木屑生物炭在雨水径流中的氮磷淋出和吸附特性

现阶段生物滞留系统的填料存在氮磷营养素淋出及吸附净化效果不稳定的问题.为评估木屑生物炭作为生物滞留系统过滤层填料的可行性，选用传统填料（椰糠、堆肥、陶粒和火山石）作为对比材料，通过理化性质测试、批量淋洗实验、等温吸附和解吸实验，研究木屑生物炭的基本性质、淋出特性和吸附特性，探究木屑生物炭对生物滞留系统的优化效果与改良机制.结果表明，经高温热解生成的木屑生物炭具有疏松和多孔的特性，饱和含水率为195.65%，持水效果好；热解后木屑生物炭表面的氮磷元素转换为稳定的化合物，在批量淋洗实验中其氮素淋出量低、淋出速度快，磷素淋出滞缓但在人造雨水径流的淋洗中保持线型负值增长，吸附效果稳定；在典型雨水径流浓度（2mg·L^-1的NH₄⁺及2mg·L^-1的PO₄^3-）下，木屑生物炭可吸附34.6mg·kg^-1的NH₄⁺和59.5mg·kg^-1的PO₄^3-，具有突出的综合吸附能力；NH₄⁺及PO₄^3-吸附平衡后的木屑生物炭在去离子水中的平均解吸率为21.23%和17.43%，吸附效果稳定.综上所述，木屑生物炭的施用可解决填料营养盐过剩淋出的问题，且具有较好的氮磷吸附效果，可用作生物滞留系统的填料解决雨水径流污染问题.

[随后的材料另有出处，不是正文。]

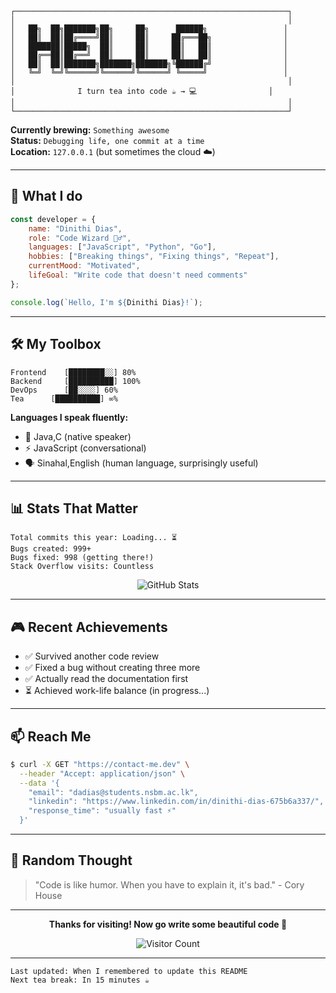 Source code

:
 ```
┌─────────────────────────────────────────────────────────────┐
│                                                             │
│   ██╗  ██╗███████╗██╗     ██╗      ██████╗                 │
│   ██║  ██║██╔════╝██║     ██║     ██╔═══██╗                │
│   ███████║█████╗  ██║     ██║     ██║   ██║                │
│   ██╔══██║██╔══╝  ██║     ██║     ██║   ██║                │
│   ██║  ██║███████╗███████╗███████╗╚██████╔╝                │
│   ╚═╝  ╚═╝╚══════╝╚══════╝╚══════╝ ╚═════╝                 │
│                                                             │
│              I turn tea into code ☕ → 💻                │
│                                                             │
└─────────────────────────────────────────────────────────────┘
```

**Currently brewing:** `Something awesome`  
**Status:** `Debugging life, one commit at a time`  
**Location:** `127.0.0.1` (but sometimes the cloud ☁️)

---

## 🎯 What I do

```javascript
const developer = {
    name: "Dinithi Dias",
    role: "Code Wizard 🧙‍♂️",
    languages: ["JavaScript", "Python", "Go"],
    hobbies: ["Breaking things", "Fixing things", "Repeat"],
    currentMood: "Motivated",
    lifeGoal: "Write code that doesn't need comments"
};

console.log(`Hello, I'm ${Dinithi Dias}!`);
```

---

## 🛠️ My Toolbox

```
Frontend    [████████░░] 80%
Backend     [██████████] 100%
DevOps      [██░░░░] 60%
Tea      [██████████] ∞%
```

**Languages I speak fluently:**
- 🐍 Java,C (native speaker)
- ⚡ JavaScript (conversational)
- 🗣️ Sinahal,English (human language, surprisingly useful)

---

## 📊 Stats That Matter

```
Total commits this year: Loading... ⏳
Bugs created: 999+
Bugs fixed: 998 (getting there!)
Stack Overflow visits: Countless
```

<div align="center">

![GitHub Stats](https://github-readme-stats.vercel.app/api?username=dinidias&show_icons=true&theme=dark&hide_border=true&bg_color=0d1117&title_color=58a6ff&text_color=c9d1d9&icon_color=58a6ff)

</div>

---

## 🎮 Recent Achievements

- ✅ Survived another code review
- ✅ Fixed a bug without creating three more
- ✅ Actually read the documentation first
- ⏳ Achieved work-life balance (in progress...)

---

## 📫 Reach Me

```bash
$ curl -X GET "https://contact-me.dev" \
  --header "Accept: application/json" \
  --data '{
    "email": "dadias@students.nsbm.ac.lk",
    "linkedin": "https://www.linkedin.com/in/dinithi-dias-675b6a337/",
    "response_time": "usually fast ⚡"
  }'
```

---

## 💭 Random Thought

> "Code is like humor. When you have to explain it, it's bad." - Cory House

---

<div align="center">

**Thanks for visiting! Now go write some beautiful code 🚀**

![Visitor Count](https://komarev.com/ghpvc/?username=dinidias&color=blueviolet&style=flat-square&label=Curious+Visitors)

</div>

---

```
Last updated: When I remembered to update this README
Next tea break: In 15 minutes ☕
```

<!--
**dinidias/dinidias** is a ✨ _special_ ✨ repository because its `README.md` (this file) appears on your GitHub profile.

Here are some ideas to get you started:

- 🔭 I’m currently working on ...
- 🌱 I’m currently learning ...
- 👯 I’m looking to collaborate on ...
- 🤔 I’m looking for help with ...
- 💬 Ask me about ...
- 📫 How to reach me: ...
- 😄 Pronouns: ...
- ⚡ Fun fact: ...
-->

Nitrogen and Phosphorus Leaching Characteristics and Adsorption Properties of Hardwood Biochar in Stormwater Runoff

At present, the fillers used in bioremanent systems are limited by problems such as unstable leaching and adsorption of nitrogen and phosphorus. To assess the feasibility of using hardwood biochar as a filter filler material in bioretention systems, it was compared to traditional filter filler materials, namely coconut chaff, compost, ceramsite, and volcanic stone. Experiments and tests were conducted to study the physico-chemical properties, leaching, and adsorption characteristics of hardwood biochar, and to explore the optimizing effect and mechanism of hardwood biochar in bioretention systems. Hardwood biochar created through high temperature pyrolysis was found to be porous and loose, with a saturated moisture content of 195.65% and good water retention capacity. After pyrolysis, the nitrogen and phosphorus elements on the hardwood biochar surface were converted into stable compounds. In a batch leaching experiment, the quantity of leached nitrogen was low, and the leaching speed was fast; phosphorus leaching was slow, although the linear negative value increased during artificial rainwater runoff leaching, and the adsorption effect was stable. When exposed to typical nitrogen and phosphorous concentrations in rainwater runoff (2 mg·L^-1 of NH₄⁺ and 2 mg·L^-1 of PO₄^3-), hardwood biochar adsorbed 34.6 mg·kg^-1 NH₄⁺ and 59.5 mg·kg^-1 PO₄^3-, showing outstanding comprehensive adsorption capacity. After reaching adsorption equilibrium, the average desorption rates of the hardwood biochar in deionized water were 21.23% and 17.43%, proving that the adsorption effect was stable. In conclusion, the application of hardwood biochar can mitigate excessive leaching of nutrients from fillers, as it has a better adsorption capacity for nitrogen and phosphorus. Therefore, hardwood biochar can be used as the filler material in bioretention systems, to reduce pollution associated with rainwater runoff.